O caso mais recente é o hilariante Crodoaldo Valério (Marcelo Serrado), um dos grandes destaques de “Fina Estampa”. Mesmo com as constantes humilhações, ele se mantém fiel e leal a Tereza Cristina (Christiane Torloni). Crô, como é conhecido, se envolve afetivamente e tem uma vida sexual ativa. Além de Fred (Carlos Vieira), como foi mostrado em cenas de flashback, ele tem outro(s) namorado(s), com uma tatuagem de escorpião no pé. O jeito peculiar (com referências ao Egito antigo e à Grécia clássica) de se referenciar às “divas”, também é um dos destaques desta telenovela; os nomes utilizados são muitos, entre eles: Rainha do Nilo, Cleópatra, Filha de Osíris, Pitonisa de Tebas, Sereia da Núbia, Divina Íris, Nefertiti. Porém, em seus momentos de raiva, Crô solta pérolas como: Jacaroa do Nilo, Vaca do Nilo e outras construções satíricas/pejorativas para se referir a Tereza Cristina. Se Everaldo tinha a Greta Garbo, Crô tem, como “segunda” divindade, a cantora Madonna. Inclusive, existe um altar a ela na casa de Crô. O personagem de Marcelo Serrado é um dos mais populares da trama de Aguinaldo Silva. 

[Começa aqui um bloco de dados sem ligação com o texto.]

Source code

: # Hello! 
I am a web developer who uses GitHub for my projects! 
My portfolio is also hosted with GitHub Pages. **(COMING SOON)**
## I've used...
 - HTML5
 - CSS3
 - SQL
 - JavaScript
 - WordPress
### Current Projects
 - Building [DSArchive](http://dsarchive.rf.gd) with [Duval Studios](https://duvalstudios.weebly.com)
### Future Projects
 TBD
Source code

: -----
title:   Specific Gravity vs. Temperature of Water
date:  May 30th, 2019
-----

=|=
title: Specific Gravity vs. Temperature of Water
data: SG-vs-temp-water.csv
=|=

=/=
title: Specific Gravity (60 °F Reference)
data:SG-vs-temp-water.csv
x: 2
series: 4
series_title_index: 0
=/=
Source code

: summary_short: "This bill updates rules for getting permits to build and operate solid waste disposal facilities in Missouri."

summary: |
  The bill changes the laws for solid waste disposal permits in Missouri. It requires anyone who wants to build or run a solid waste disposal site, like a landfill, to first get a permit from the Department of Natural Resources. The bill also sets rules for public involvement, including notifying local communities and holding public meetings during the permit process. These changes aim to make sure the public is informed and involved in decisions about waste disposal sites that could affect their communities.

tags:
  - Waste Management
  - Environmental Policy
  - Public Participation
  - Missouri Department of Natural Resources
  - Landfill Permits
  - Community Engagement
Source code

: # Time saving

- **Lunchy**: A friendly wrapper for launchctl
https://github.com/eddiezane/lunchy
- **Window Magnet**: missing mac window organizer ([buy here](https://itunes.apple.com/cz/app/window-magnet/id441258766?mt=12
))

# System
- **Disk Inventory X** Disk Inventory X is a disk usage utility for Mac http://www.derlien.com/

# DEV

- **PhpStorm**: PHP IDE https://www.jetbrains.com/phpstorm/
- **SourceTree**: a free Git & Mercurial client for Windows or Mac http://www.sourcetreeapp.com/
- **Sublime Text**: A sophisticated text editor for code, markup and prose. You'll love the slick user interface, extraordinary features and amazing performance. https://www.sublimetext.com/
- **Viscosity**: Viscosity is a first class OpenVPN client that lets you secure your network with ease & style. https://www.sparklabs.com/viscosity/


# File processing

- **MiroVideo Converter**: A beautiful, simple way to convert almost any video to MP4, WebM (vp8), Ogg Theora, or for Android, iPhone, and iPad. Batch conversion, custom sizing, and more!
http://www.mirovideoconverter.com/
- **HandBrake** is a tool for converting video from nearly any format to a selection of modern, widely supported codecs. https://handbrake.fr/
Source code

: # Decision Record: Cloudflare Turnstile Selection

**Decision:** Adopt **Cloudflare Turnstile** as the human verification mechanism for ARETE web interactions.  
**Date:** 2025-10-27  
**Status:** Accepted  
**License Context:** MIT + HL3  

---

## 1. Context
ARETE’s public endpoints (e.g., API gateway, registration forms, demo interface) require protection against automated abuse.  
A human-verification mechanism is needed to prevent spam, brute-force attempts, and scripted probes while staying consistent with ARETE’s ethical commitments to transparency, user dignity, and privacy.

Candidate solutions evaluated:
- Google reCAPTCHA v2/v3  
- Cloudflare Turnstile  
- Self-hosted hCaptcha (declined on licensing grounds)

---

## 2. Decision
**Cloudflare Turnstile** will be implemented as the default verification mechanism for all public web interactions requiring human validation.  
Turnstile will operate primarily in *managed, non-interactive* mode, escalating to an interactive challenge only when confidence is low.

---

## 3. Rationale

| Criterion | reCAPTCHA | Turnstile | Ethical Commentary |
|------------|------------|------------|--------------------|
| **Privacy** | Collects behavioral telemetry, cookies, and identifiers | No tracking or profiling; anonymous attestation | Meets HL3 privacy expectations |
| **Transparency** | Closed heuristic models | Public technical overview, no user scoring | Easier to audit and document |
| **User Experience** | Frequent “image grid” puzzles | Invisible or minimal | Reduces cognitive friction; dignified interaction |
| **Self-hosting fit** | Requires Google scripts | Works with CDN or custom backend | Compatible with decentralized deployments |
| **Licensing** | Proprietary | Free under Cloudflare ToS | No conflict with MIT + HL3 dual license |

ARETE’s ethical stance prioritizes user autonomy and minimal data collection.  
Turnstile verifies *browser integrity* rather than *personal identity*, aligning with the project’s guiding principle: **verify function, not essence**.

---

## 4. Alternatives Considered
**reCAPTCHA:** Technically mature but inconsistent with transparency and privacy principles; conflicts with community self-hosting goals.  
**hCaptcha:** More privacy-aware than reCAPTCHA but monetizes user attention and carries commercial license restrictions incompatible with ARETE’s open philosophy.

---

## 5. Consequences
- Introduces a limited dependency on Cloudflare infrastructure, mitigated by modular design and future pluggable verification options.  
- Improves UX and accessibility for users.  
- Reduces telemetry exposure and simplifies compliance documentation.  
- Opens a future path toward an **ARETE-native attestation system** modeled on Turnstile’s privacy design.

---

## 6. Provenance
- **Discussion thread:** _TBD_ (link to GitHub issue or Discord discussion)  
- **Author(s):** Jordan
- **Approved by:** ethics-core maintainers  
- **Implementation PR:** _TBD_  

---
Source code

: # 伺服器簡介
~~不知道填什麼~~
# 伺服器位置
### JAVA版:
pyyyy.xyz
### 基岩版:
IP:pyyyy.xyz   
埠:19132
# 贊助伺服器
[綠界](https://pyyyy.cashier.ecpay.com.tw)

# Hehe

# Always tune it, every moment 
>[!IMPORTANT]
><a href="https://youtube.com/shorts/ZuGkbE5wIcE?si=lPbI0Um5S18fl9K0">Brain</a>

Eugênio, Arthurzinho e Crô são versões modernas de Everaldo. Em todos os casos (talvez menos no personagem de Júlio Andrade) foi perceptível ver o vasto repertório cultural dos personagens. O bom gosto deles impera sobre o cotidiano das patroas. O que se mostra interessante observar é que as “divas” sempre aparecem em primeiro lugar, depois vem (ou não) a vida própria. Membros da estética camp (como se refere a literatura especializada em estudos de sexualidade) e, também, reduzindo a homossexualidade, a comicidade, e ainda, a relação de obediência e “vassalagem”. Não eras vezes ativistas homossexuais militam contra esses personagens, pois acreditam que eles “mancham” a imagem gay – isso, evidentemente, não só no Brasil – contudo, nós adoramos e rimos muito com esses personagens. Que venham outros “Everaldos” em nossa teledramaturgia.